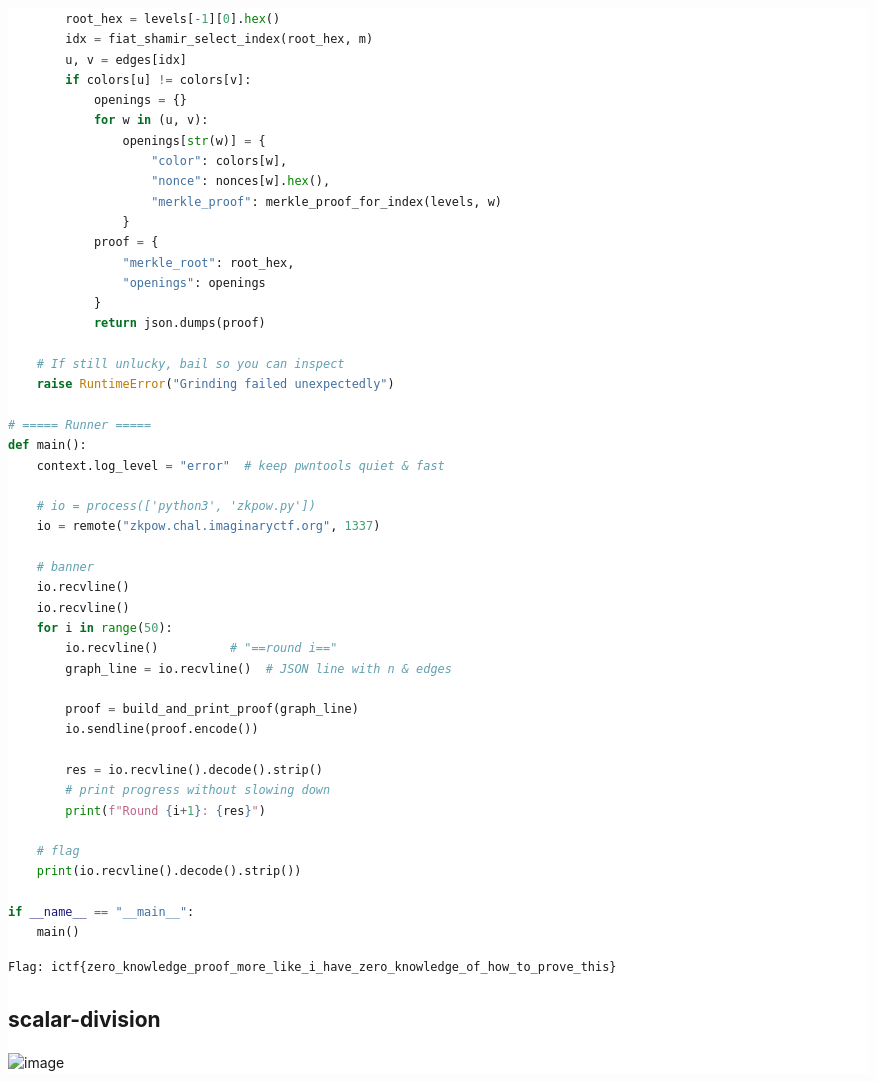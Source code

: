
 ```python
        root_hex = levels[-1][0].hex()
        idx = fiat_shamir_select_index(root_hex, m)
        u, v = edges[idx]
        if colors[u] != colors[v]:
            openings = {}
            for w in (u, v):
                openings[str(w)] = {
                    "color": colors[w],
                    "nonce": nonces[w].hex(),
                    "merkle_proof": merkle_proof_for_index(levels, w)
                }
            proof = {
                "merkle_root": root_hex,
                "openings": openings
            }
            return json.dumps(proof)

    # If still unlucky, bail so you can inspect
    raise RuntimeError("Grinding failed unexpectedly")

# ===== Runner =====
def main():
    context.log_level = "error"  # keep pwntools quiet & fast

    # io = process(['python3', 'zkpow.py'])
    io = remote("zkpow.chal.imaginaryctf.org", 1337)

    # banner
    io.recvline()
    io.recvline()
    for i in range(50):
        io.recvline()          # "==round i=="
        graph_line = io.recvline()  # JSON line with n & edges

        proof = build_and_print_proof(graph_line)
        io.sendline(proof.encode())

        res = io.recvline().decode().strip()
        # print progress without slowing down
        print(f"Round {i+1}: {res}")

    # flag
    print(io.recvline().decode().strip())

if __name__ == "__main__":
    main()
```
    Flag: ictf{zero_knowledge_proof_more_like_i_have_zero_knowledge_of_how_to_prove_this}

## scalar-division
![image](https://hackmd.io/_uploads/SkB5UpJigx.png)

__________________________________________________

Counting the lines of the material that hold the string "levels", state the total and nothing besides.

2